ProcessQueue "Command Build Progress" is slow

jtniehof commented 4 years ago

As mentioned in #20, the command building (buildChildren) in ProcessQueue is pretty slow, and it's maybe slower than it had been in the past, but it's hard to nail down exactly where this got slower. It seems to get slower as it goes further along the process queue, i.e. the first few build quickly but then it slows down--this might just be a coincidence.

Minimal example to reproduce issue:

I'm grabbing a copy of the HOPE database to play with and:

reprocessByDate.py -m hope.sqlite -s 20180101 -e 20180101
ProcessQueue.py -d -p -m /home/ectsoc/PROCESSING_DB/hope.sqlite

Because of #22, I've edited my copy of ProcessQueue.py to just skip the call to runMe.runner, so I can time the command build only.

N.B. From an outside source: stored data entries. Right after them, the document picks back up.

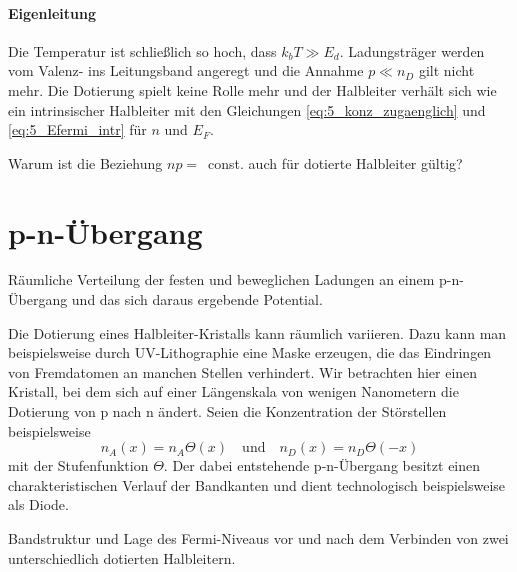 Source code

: \paragraph*{Eigenleitung} Die Temperatur ist schließlich so hoch, dass $k_b T \gg E_d$. Ladungsträger werden vom Valenz- ins Leitungsband angeregt und die Annahme $p \ll n_D$ gilt nicht mehr. Die Dotierung spielt keine Rolle mehr und der Halbleiter verhält sich wie ein intrinsischer Halbleiter mit den Gleichungen  \ref{eq:5_konz_zugaenglich} und  \ref{eq:5_Efermi_intr} für $n$ und $E_F$.


\begin{questions}
    \item Warum ist die Beziehung $n p = $~const. auch für dotierte Halbleiter gültig? 
\end{questions}

    


\section{p-n-Übergang}

\begin{marginfigure}
    \caption{Räumliche Verteilung der festen und beweglichen Ladungen an einem p-n-Übergang und das sich daraus ergebende Potential.}
\end{marginfigure}

Die Dotierung eines Halbleiter-Kristalls kann räumlich variieren. Dazu kann man beispielsweise durch UV-Lithographie eine Maske erzeugen, die das Eindringen von Fremdatomen an manchen Stellen verhindert. Wir betrachten hier einen Kristall, bei dem sich auf einer Längenskala von wenigen Nanometern die Dotierung von p nach n ändert.  Seien die Konzentration der Störstellen beispielsweise
\begin{equation}
    n_A(x) = n_A \Theta(x) \quad \text{und}  \quad  n_D(x) = n_D \Theta(-x) 
\end{equation}
mit der Stufenfunktion $\Theta$. Der dabei entstehende p-n-Übergang besitzt einen charakteristischen Verlauf der Bandkanten und dient technologisch beispielsweise als Diode.




\begin{marginfigure}[-10mm]
    \caption{Bandstruktur und Lage des Fermi-Niveaus vor und nach dem Verbinden  von zwei unterschiedlich dotierten Halbleitern.}
\end{marginfigure}

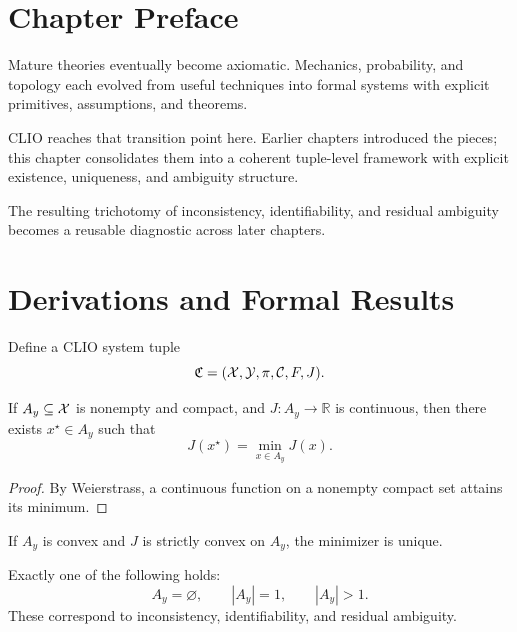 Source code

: \section{Chapter Preface}
Mature theories eventually become axiomatic. Mechanics, probability, and topology each evolved from useful techniques into formal systems with explicit primitives, assumptions, and theorems.

CLIO reaches that transition point here. Earlier chapters introduced the pieces; this chapter consolidates them into a coherent tuple-level framework with explicit existence, uniqueness, and ambiguity structure.

The resulting trichotomy of inconsistency, identifiability, and residual ambiguity becomes a reusable diagnostic across later chapters.

\section{Derivations and Formal Results}
Define a CLIO system tuple
\[
\mathfrak C=(\stateSpace,\observationSpace,\projection,\constraintSet,F,J).
\]

\begin{theorem}
If \(A_y\subseteq\stateSpace\) is nonempty and compact, and \(J:A_y\to\mathbb R\) is continuous, then there exists \(x^\star\in A_y\) such that
\[
J(x^\star)=\min_{x\in A_y}J(x).
\]
\end{theorem}

\begin{proof}
By Weierstrass, a continuous function on a nonempty compact set attains its minimum.
\end{proof}

\begin{proposition}
If \(A_y\) is convex and \(J\) is strictly convex on \(A_y\), the minimizer is unique.
\end{proposition}

\begin{theorem}
Exactly one of the following holds:
\[
A_y=\varnothing,\qquad |A_y|=1,\qquad |A_y|>1.
\]
These correspond to inconsistency, identifiability, and residual ambiguity.
\end{theorem}
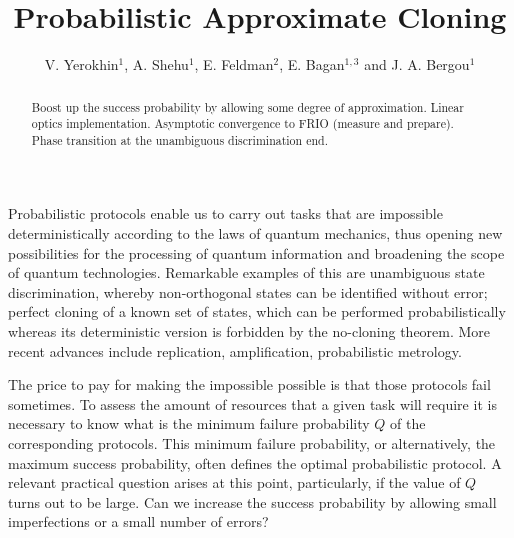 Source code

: \documentclass[aps,pra,twocolumn,showpacs]{revtex4-1}
\begin{document}
 \title{Probabilistic Approximate Cloning}
\author{V. Yerokhin$^{1}$, A. Shehu$^{1}$, E. Feldman$^{2}$, E. Bagan$^{1,3}$ and J. A. Bergou$^{1}$}

\begin{abstract} 
Boost up the success probability by allowing some degree of approximation. Linear optics implementation.  Asymptotic convergence to FRIO (measure and prepare). Phase transition at the unambiguous discrimination end.
\end{abstract}
\maketitle 

Probabilistic protocols enable us to carry out tasks that are impossible deterministically according to the laws of quantum mechanics, thus opening new possibilities for the processing of quantum information and broadening the scope of  quantum technologies. Remarkable examples of this are unambiguous state discrimination, whereby non-orthogonal states can be identified without error; perfect cloning of a known set of states, which can be performed probabilistically whereas its deterministic version is forbidden by the no-cloning theorem. More recent advances include replication, amplification, probabilistic metrology.

The price to pay for making the impossible possible is that those protocols fail sometimes. To assess the amount of resources that a given task will require it is necessary to know what is the minimum failure probability $Q$ of the corresponding protocols. This minimum failure probability, or alternatively, the maximum success probability, often defines the optimal probabilistic protocol. A relevant practical question arises at this point, particularly, if the value of $Q$ turns out to be large. Can we increase the success probability by allowing small imperfections or a small number of errors? 
\end{document}
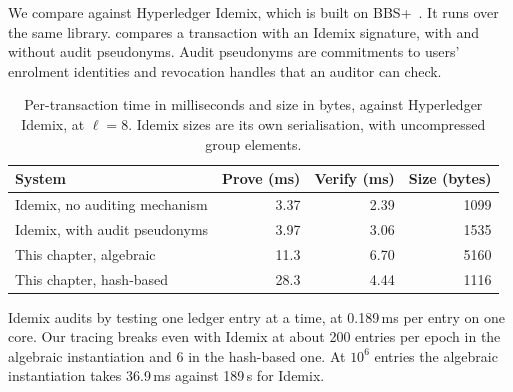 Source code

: We compare against Hyperledger Idemix, which is built on
BBS+~\cite{CCS:CamVan02,SCN:AuSusMu06,CDL16}. It runs over the same library.
 compares a transaction with an Idemix signature, with and
without audit pseudonyms. Audit pseudonyms are commitments to users' enrolment
identities and revocation handles that an auditor can check.

\begin{table}[htbp] \centering \small
  \begin{tabular}{l r r r} \toprule
    System & Prove (ms) & Verify (ms) & Size (bytes) \\
    \midrule
    Idemix, no auditing mechanism & 3.37 & 2.39 & 1099 \\
    Idemix, with audit pseudonyms & 3.97 & 3.06 & 1535 \\
    \midrule
    This chapter, algebraic & 11.3 & 6.70 & 5160 \\
    This chapter, hash-based & 28.3 & 4.44 & 1116 \\
  \bottomrule \end{tabular}
\caption[Tracing against Idemix]{Per-transaction time in milliseconds and size in bytes, against Hyperledger Idemix, at $\ell = 8$. Idemix sizes are its own serialisation, with
uncompressed group elements.} \label{tab:txid-idemix}
%
\end{table}

Idemix audits by testing one ledger entry at a time, at 0.189\,ms per
entry on one core. Our tracing breaks even with Idemix at
about 200 entries per epoch in the algebraic instantiation and 6 in the
hash-based one. At $10^6$ entries the algebraic instantiation takes
36.9\,ms against 189\,s for Idemix.
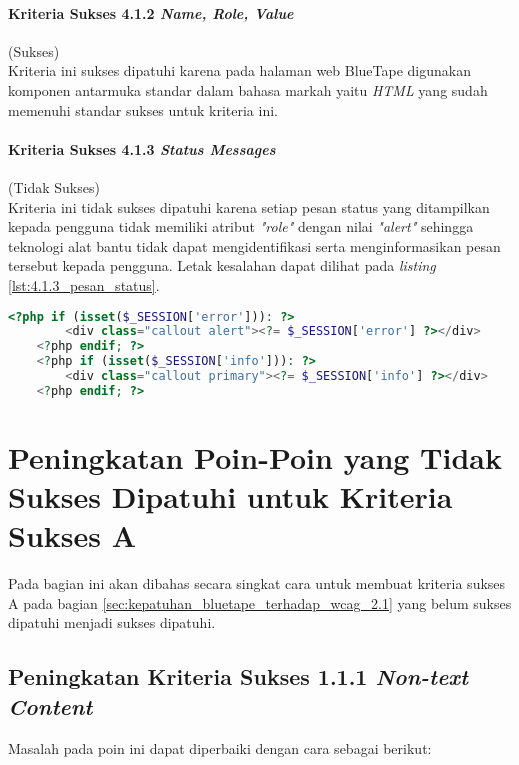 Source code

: \paragraph{Kriteria Sukses 4.1.2 \textit{Name, Role, Value}}
\label{par:kepatuhan_bluetape_kriteria_sukses_4.1.2}
(Sukses)\\

Kriteria ini sukses dipatuhi karena pada halaman web BlueTape digunakan komponen antarmuka standar dalam bahasa markah yaitu \textit{HTML} yang sudah memenuhi standar sukses untuk kriteria ini.

\paragraph{Kriteria Sukses 4.1.3 \textit{Status Messages}}
\label{par:kepatuhan_bluetape_kriteria_sukses_4.1.3}
(Tidak Sukses)\\

Kriteria ini tidak sukses dipatuhi karena setiap pesan status yang ditampilkan kepada pengguna tidak memiliki atribut \textit{"role"} dengan nilai \textit{"alert"} sehingga teknologi alat bantu tidak dapat mengidentifikasi serta menginformasikan pesan tersebut kepada pengguna. Letak kesalahan dapat dilihat pada \textit{listing} \ref{lst:4.1.3_pesan_status}.

\begin{lstlisting}[frame=single, label={lst:4.1.3_pesan_status}, language=PHP, caption=Pelanggaran Kriteria Sukses 4.1.3 pada Bagian Pesan Status]
    <?php if (isset($_SESSION['error'])): ?>
        <div class="callout alert"><?= $_SESSION['error'] ?></div>
    <?php endif; ?>
    <?php if (isset($_SESSION['info'])): ?>
        <div class="callout primary"><?= $_SESSION['info'] ?></div>
    <?php endif; ?>
\end{lstlisting}

\section{Peningkatan Poin-Poin yang Tidak Sukses Dipatuhi untuk Kriteria Sukses A}
\label{sec:peningkatan_kriteria_sukses_a}
Pada bagian ini akan dibahas secara singkat cara untuk membuat kriteria sukses A pada bagian \ref{sec:kepatuhan_bluetape_terhadap_wcag_2.1} yang belum sukses dipatuhi menjadi sukses dipatuhi.

\subsection{Peningkatan Kriteria Sukses 1.1.1 \textit{Non-text Content}}
\label{subsec:peningkatan_kriteria_sukses_1.1.1}
Masalah pada poin ini dapat diperbaiki dengan cara sebagai berikut: 


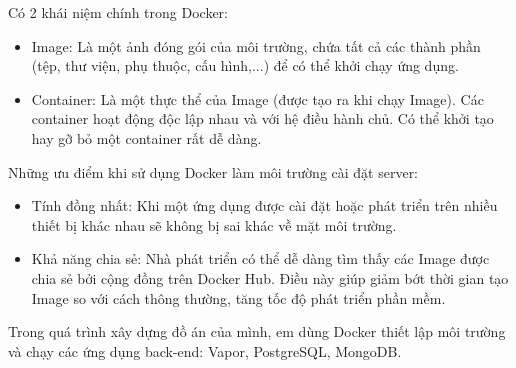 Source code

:\documentclass[../DoAn.tex]{subfiles}
\begin{document}
Có 2 khái niệm chính trong Docker: 
\begin{itemize}
    \item Image: Là một ảnh đóng gói của môi trường, chứa tất cả các thành phần (tệp, thư viện, phụ thuộc, cấu hình,...) để có thể khởi chạy ứng dụng.
    \item Container: Là một thực thể của Image (được tạo ra khi chạy Image). Các container hoạt động độc lập nhau và với hệ điều hành chủ. Có thể khởi tạo hay gỡ bỏ một container rất dễ dàng.
\end{itemize}

Những ưu điểm khi sử dụng Docker làm môi trường cài đặt server:
\begin{itemize}
    \item Tính đồng nhất: Khi một ứng dụng được cài đặt hoặc phát triển trên nhiều thiết bị khác nhau sẽ không bị sai khác về mặt môi trường.
    \item Khả năng chia sẻ: Nhà phát triển có thể dễ dàng tìm thấy các Image được chia sẻ bởi cộng đồng trên Docker Hub. Điều này giúp giảm bớt thời gian tạo Image so với cách thông thường, tăng tốc độ phát triển phần mềm.
\end{itemize}

Trong quá trình xây dựng đồ án của mình, em dùng Docker thiết lập môi trường và chạy các ứng dụng back-end: Vapor, PostgreSQL, MongoDB.







\end{document}
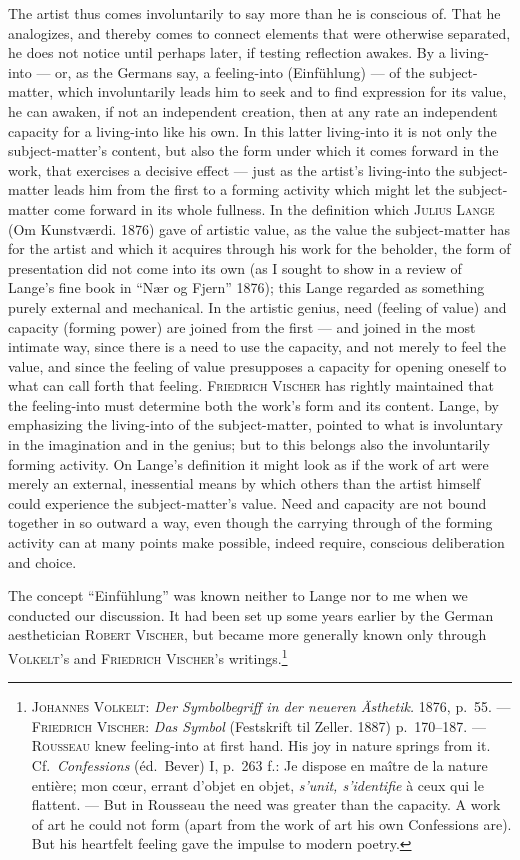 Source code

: \documentclass[12pt]{book}
\newcommand{\opage}[1]{\marginnote{\footnotesize\textit{[#1]}}}
\begin{document}
\opage{30}The artist thus comes involuntarily to say more than he is conscious of. That he
analogizes, and thereby comes to connect elements that were otherwise separated,
he does not notice until perhaps later, if testing reflection awakes. By a
living-into --- or, as the Germans say, a feeling-into (Einfühlung) --- of the
subject-matter, which involuntarily leads him to seek and to find expression for
its value, he can awaken, if not an independent creation, then at any rate an
independent capacity for a living-into like his own. In this latter living-into
it is not only the subject-matter's content, but also the form under which it
comes forward in the work, that exercises a decisive effect --- just as the
artist's living-into the subject-matter leads him from the first to a forming
activity which might let the subject-matter come forward in its whole fullness.
In the definition which \textsc{Julius Lange} (Om Kunstværdi. 1876) gave of
artistic value, as the value the subject-matter has for the artist and which it
acquires through his work for the beholder, the form of presentation did not
come into its own (as I sought to show in a review of Lange's fine book in
``Nær og Fjern'' 1876); this Lange regarded as something purely external and
mechanical. In the artistic genius, need (feeling of value) and capacity
(forming power) are joined from the first --- and joined in the most intimate
way, since there is a need to use the capacity, and not merely to feel the
value, and since the feeling of value presupposes a capacity for opening oneself
to what can call forth that feeling. \textsc{Friedrich Vischer} has rightly
maintained that the feeling-into must determine both the work's form and its
content. Lange, by emphasizing the living-into of the subject-matter, pointed to
what is involuntary in the imagination and in the genius; but to this belongs
also the involuntarily forming activity. On Lange's \opage{31}definition it might look as
if the work of art were merely an external, inessential means by which others
than the artist himself could experience the subject-matter's value. Need and
capacity are not bound together in so outward a way, even though the carrying
through of the forming activity can at many points make possible, indeed
require, conscious deliberation and choice.

The concept ``Einfühlung'' was known neither to Lange nor to me when we
conducted our discussion. It had been set up some years earlier by the German
aesthetician \textsc{Robert Vischer}, but became more generally known only
through \textsc{Volkelt}'s and \textsc{Friedrich Vischer}'s
writings.\footnote{\textsc{Johannes Volkelt:} \textit{Der Symbolbegriff in der
neueren Ästhetik.} 1876, p.\ 55. --- \textsc{Friedrich Vischer:} \textit{Das
Symbol} (Festskrift til Zeller. 1887) p.\ 170--187. --- \textsc{Rousseau} knew
feeling-into at first hand. His joy in nature springs from it. Cf.\
\textit{Confessions} (éd.\ Bever) I, p.\ 263 f.: Je dispose en maître de la
nature entière; mon c\oe ur, errant d'objet en objet, \textit{s'unit,
s'identifie} à ceux qui le flattent. --- But in Rousseau the need was greater
than the capacity. A work of art he could not form (apart from the work of art
his own Confessions are). But his heartfelt feeling gave the impulse to modern
poetry.}
\end{document}
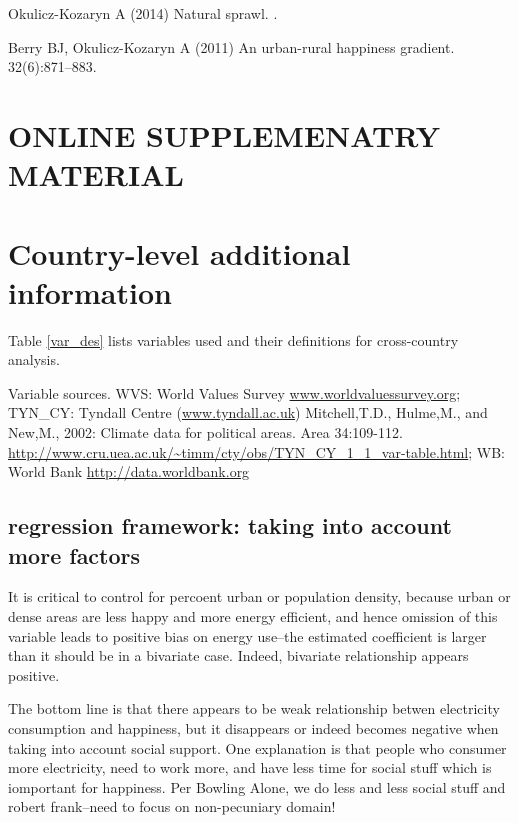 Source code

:\documentclass[10pt, letterpaper]{article}
\begin{document}
\begin{spacing}{1.4}
\begin{thebibliography}{10}
Okulicz-Kozaryn A (2014) Natural sprawl.
.

Berry BJ, Okulicz-Kozaryn A (2011) An urban-rural happiness gradient.
 32(6):871--883.

\end{thebibliography}




\newpage
\section{\huge ONLINE SUPPLEMENATRY MATERIAL}

\tableofcontents

\section{Country-level additional information}

Table
\ref{var_des} lists variables used and their definitions for cross-country
analysis. 



{\scriptsize \noindent Variable sources. WVS: World Values Survey \url{www.worldvaluessurvey.org};
TYN\_CY: Tyndall Centre (\url{www.tyndall.ac.uk}) Mitchell,T.D., Hulme,M., and
New,M., 2002: Climate data for political areas. Area
34:109-112. \url{http://www.cru.uea.ac.uk/~timm/cty/obs/TYN_CY_1_1_var-table.html};
WB: World Bank \url{http://data.worldbank.org}}



\subsection{regression framework: taking into account more factors} 

It is critical to control for percoent urban or population density, because
urban or dense areas are less happy and more energy efficient, and hence
omission of this variable leads to positive bias on energy use--the estimated
coefficient   is larger than it should be in a bivariate case. Indeed, bivariate
relationship appears positive. 

The bottom line is that there appears to be weak relationship betwen electricity
consumption and happiness, but it disappears or indeed becomes negative when
taking into account social support. One explanation is that people who consumer
more electricity, need to work more, and have less time for social stuff which
is iomportant for happiness. Per Bowling Alone, we do less and less social stuff
and robert frank--need to focus on non-pecuniary domain!


\end{spacing}
\end{document}
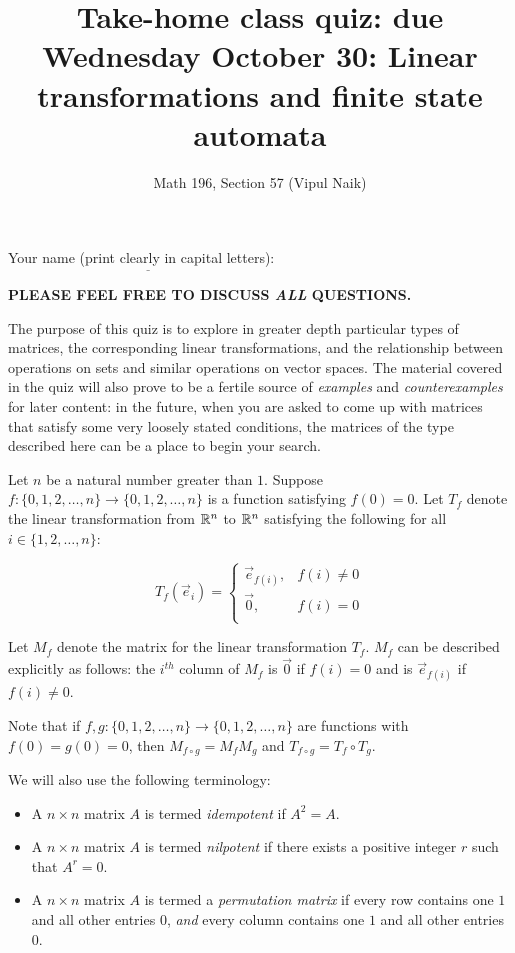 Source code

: \documentclass[10pt]{amsart}
\title{Take-home class quiz: due Wednesday October 30: Linear transformations and finite state automata}
\author{Math 196, Section 57 (Vipul Naik)}
\begin{document}
\maketitle

Your name (print clearly in capital letters): $\underline{\qquad\qquad\qquad\qquad\qquad\qquad\qquad\qquad\qquad\qquad}$

{\bf PLEASE FEEL FREE TO DISCUSS {\em ALL} QUESTIONS.}

The purpose of this quiz is to explore in greater depth particular
types of matrices, the corresponding linear transformations, and the
relationship between operations on sets and similar operations on
vector spaces. The material covered in the quiz will also prove to be
a fertile source of {\em examples} and {\em counterexamples} for later
content: in the future, when you are asked to come up with matrices
that satisfy some very loosely stated conditions, the matrices of the
type described here can be a place to begin your search.

\vspace{0.2in}

Let $n$ be a natural number greater than $1$. Suppose $f: \{
0,1,2,\dots,n\} \to \{ 0,1,2,\dots,n\}$ is a function satisfying $f(0)
= 0$. Let $T_f$ denote the linear transformation from $\mathbb{R}^n$ to $\mathbb{R}^n$
satisfying the following for all $i \in \{ 1,2,\dots,n\}$:

$$T_f(\vec{e}_i) = \left \lbrace \begin{array}{rl} \vec{e}_{f(i)}, & f(i) \ne 0\\ \vec{0}, & f(i) = 0\\\end{array}\right.$$

Let $M_f$ denote the matrix for the linear transformation $T_f$. $M_f$
can be described explicitly as follows: the $i^{th}$ column of $M_f$
is $\vec{0}$ if $f(i) = 0$ and is $\vec{e}_{f(i)}$ if $f(i) \ne 0$.

Note that if $f,g: \{ 0,1,2,\dots,n \} \to \{ 0,1,2,\dots,n\}$ are
functions with $f(0)= g(0) = 0$, then $M_{f \circ g} = M_fM_g$ and
$T_{f \circ g} = T_f \circ T_g$.

We will also use the following terminology:

\begin{itemize}
\item A $n \times n$ matrix $A$ is termed {\em idempotent} if $A^2 = A$.
\item A $n \times n$ matrix $A$ is termed {\em nilpotent} if there
  exists a positive integer $r$ such that $A^r = 0$.
\item A $n \times n$ matrix $A$ is termed a {\em permutation matrix}
  if every row contains one $1$ and all other entries $0$, {\em and}
  every column contains one $1$ and all other entries $0$.
\end{itemize}
\end{document}
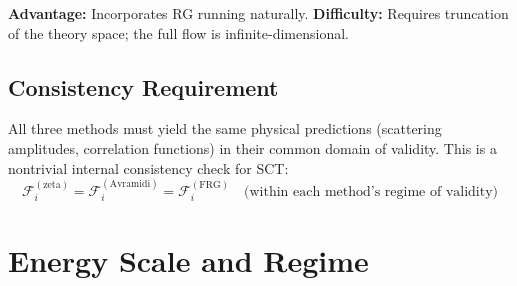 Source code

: \documentclass[11pt,a4paper]{article}
\begin{document}
\textbf{Advantage:} Incorporates RG running naturally. \textbf{Difficulty:} Requires truncation of the theory space; the full flow is infinite-dimensional.

\subsection{Consistency Requirement}

All three methods must yield the same physical predictions (scattering amplitudes, correlation functions) in their common domain of validity. This is a nontrivial internal consistency check for SCT:
\begin{equation}
  \mathcal{F}_i^{(\text{zeta})} = \mathcal{F}_i^{(\text{Avramidi})} = \mathcal{F}_i^{(\text{FRG})}
  \quad \text{(within each method's regime of validity)}
\end{equation}

\section{Energy Scale and Regime}
\end{document}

OS, Python version, and dependency version information:

Production environment where this was observed:

Linux-3.10.0-957.12.2.el7.x86_64-x86_64-with-centos-7.8.2003-Core
sys.version_info(major=2, minor=7, micro=15, releaselevel='final', serial=0)
sqlalchemy=1.2.15

Further testing will be on:

Linux-4.4.0-98-generic-x86_64-with-Ubuntu-16.04-xenial
sys.version_info(major=2, minor=7, micro=12, releaselevel='final', serial=0)
sqlalchemy=1.0.11

We'll see if that makes a difference...

Version of dbprocessing

07f3e3a1ace8f4f72e482e2dd47b951fe00d140d checked out from github (master)

Closure condition

This issue should be closed when the speed has been evaluated and either a speedup commit merged, or the issue deemed intractable.

jtniehof commented 4 years ago

Here's a call graph of the command build: callgraph.pdf Sure looks like most of the time is in the actual SQL calls. We can of course go for higher-level optimization.

Some thrashing with google: https://docs.sqlalchemy.org/en/13/faq/performance.html Nothing stands out. Might be an issue with datetime conversions?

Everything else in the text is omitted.